Repeat the listing that follows exactly, please.

╭──

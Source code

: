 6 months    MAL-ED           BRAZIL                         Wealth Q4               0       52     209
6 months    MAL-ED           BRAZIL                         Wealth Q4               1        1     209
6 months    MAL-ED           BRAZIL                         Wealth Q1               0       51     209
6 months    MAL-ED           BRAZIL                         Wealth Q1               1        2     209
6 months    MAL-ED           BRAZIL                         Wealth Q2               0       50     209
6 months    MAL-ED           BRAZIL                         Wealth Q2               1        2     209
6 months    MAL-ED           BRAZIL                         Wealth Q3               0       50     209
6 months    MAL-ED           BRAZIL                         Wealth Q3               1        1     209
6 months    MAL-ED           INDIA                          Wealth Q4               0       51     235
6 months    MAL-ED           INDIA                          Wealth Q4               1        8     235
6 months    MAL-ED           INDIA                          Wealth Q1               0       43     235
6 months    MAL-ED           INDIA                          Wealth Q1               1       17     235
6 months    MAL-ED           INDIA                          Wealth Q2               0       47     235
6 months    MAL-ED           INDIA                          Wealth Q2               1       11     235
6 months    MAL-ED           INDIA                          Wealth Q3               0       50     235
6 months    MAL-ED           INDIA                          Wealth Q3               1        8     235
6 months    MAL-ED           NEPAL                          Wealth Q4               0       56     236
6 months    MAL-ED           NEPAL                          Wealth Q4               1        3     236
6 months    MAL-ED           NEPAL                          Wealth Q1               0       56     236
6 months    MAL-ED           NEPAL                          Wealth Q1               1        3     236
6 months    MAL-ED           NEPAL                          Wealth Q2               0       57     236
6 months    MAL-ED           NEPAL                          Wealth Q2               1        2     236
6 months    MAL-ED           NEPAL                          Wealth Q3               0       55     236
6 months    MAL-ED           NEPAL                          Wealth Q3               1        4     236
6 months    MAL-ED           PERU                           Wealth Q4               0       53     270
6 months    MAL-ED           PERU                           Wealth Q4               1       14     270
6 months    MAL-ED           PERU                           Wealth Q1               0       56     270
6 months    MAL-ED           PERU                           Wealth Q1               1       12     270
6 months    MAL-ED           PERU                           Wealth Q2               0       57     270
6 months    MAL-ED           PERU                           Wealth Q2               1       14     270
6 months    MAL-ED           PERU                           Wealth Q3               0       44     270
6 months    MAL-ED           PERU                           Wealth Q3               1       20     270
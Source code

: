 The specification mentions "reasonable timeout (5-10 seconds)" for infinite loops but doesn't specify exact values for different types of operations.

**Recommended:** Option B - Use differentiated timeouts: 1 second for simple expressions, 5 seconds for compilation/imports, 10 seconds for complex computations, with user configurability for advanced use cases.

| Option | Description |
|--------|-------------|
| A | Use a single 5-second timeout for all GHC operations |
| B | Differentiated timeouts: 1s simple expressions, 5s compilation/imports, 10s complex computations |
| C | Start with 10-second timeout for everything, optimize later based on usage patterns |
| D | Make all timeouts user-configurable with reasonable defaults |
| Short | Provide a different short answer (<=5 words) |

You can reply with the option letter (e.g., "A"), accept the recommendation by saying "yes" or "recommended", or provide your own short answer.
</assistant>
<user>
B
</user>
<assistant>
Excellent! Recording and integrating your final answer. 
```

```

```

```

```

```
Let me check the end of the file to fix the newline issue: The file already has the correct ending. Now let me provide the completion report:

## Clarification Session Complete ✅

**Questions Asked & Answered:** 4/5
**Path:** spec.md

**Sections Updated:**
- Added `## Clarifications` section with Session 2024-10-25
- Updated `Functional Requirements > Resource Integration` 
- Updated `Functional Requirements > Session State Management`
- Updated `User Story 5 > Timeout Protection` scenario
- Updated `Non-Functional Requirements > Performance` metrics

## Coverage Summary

╰──

*Reply to the task*.
Source code

: 6 months    MAL-ED           BRAZIL                         Wealth Q4               0       52     209
6 months    MAL-ED           BRAZIL                         Wealth Q4               1        1     209
6 months    MAL-ED           BRAZIL                         Wealth Q1               0       51     209
6 months    MAL-ED           BRAZIL                         Wealth Q1               1        2     209
6 months    MAL-ED           BRAZIL                         Wealth Q2               0       50     209
6 months    MAL-ED           BRAZIL                         Wealth Q2               1        2     209
6 months    MAL-ED           BRAZIL                         Wealth Q3               0       50     209
6 months    MAL-ED           BRAZIL                         Wealth Q3               1        1     209
6 months    MAL-ED           INDIA                          Wealth Q4               0       51     235
6 months    MAL-ED           INDIA                          Wealth Q4               1        8     235
6 months    MAL-ED           INDIA                          Wealth Q1               0       43     235
6 months    MAL-ED           INDIA                          Wealth Q1               1       17     235
6 months    MAL-ED           INDIA                          Wealth Q2               0       47     235
6 months    MAL-ED           INDIA                          Wealth Q2               1       11     235
6 months    MAL-ED           INDIA                          Wealth Q3               0       50     235
6 months    MAL-ED           INDIA                          Wealth Q3               1        8     235
6 months    MAL-ED           NEPAL                          Wealth Q4               0       56     236
6 months    MAL-ED           NEPAL                          Wealth Q4               1        3     236
6 months    MAL-ED           NEPAL                          Wealth Q1               0       56     236
6 months    MAL-ED           NEPAL                          Wealth Q1               1        3     236
6 months    MAL-ED           NEPAL                          Wealth Q2               0       57     236
6 months    MAL-ED           NEPAL                          Wealth Q2               1        2     236
6 months    MAL-ED           NEPAL                          Wealth Q3               0       55     236
6 months    MAL-ED           NEPAL                          Wealth Q3               1        4     236
6 months    MAL-ED           PERU                           Wealth Q4               0       53     270
6 months    MAL-ED           PERU                           Wealth Q4               1       14     270
6 months    MAL-ED           PERU                           Wealth Q1               0       56     270
6 months    MAL-ED           PERU                           Wealth Q1               1       12     270
6 months    MAL-ED           PERU                           Wealth Q2               0       57     270
6 months    MAL-ED           PERU                           Wealth Q2               1       14     270
6 months    MAL-ED           PERU                           Wealth Q3               0       44     270
6 months    MAL-ED           PERU                           Wealth Q3               1       20     270
Source code

: The specification mentions "reasonable timeout (5-10 seconds)" for infinite loops but doesn't specify exact values for different types of operations.

**Recommended:** Option B - Use differentiated timeouts: 1 second for simple expressions, 5 seconds for compilation/imports, 10 seconds for complex computations, with user configurability for advanced use cases.

| Option | Description |
|--------|-------------|
| A | Use a single 5-second timeout for all GHC operations |
| B | Differentiated timeouts: 1s simple expressions, 5s compilation/imports, 10s complex computations |
| C | Start with 10-second timeout for everything, optimize later based on usage patterns |
| D | Make all timeouts user-configurable with reasonable defaults |
| Short | Provide a different short answer (<=5 words) |

You can reply with the option letter (e.g., "A"), accept the recommendation by saying "yes" or "recommended", or provide your own short answer.
</assistant>
<user>
B
</user>
<assistant>
Excellent! Recording and integrating your final answer. 
```

```

```

```

```

```
Let me check the end of the file to fix the newline issue: The file already has the correct ending. Now let me provide the completion report:

## Clarification Session Complete ✅

**Questions Asked & Answered:** 4/5
**Path:** spec.md

**Sections Updated:**
- Added `## Clarifications` section with Session 2024-10-25
- Updated `Functional Requirements > Resource Integration` 
- Updated `Functional Requirements > Session State Management`
- Updated `User Story 5 > Timeout Protection` scenario
- Updated `Non-Functional Requirements > Performance` metrics

## Coverage Summary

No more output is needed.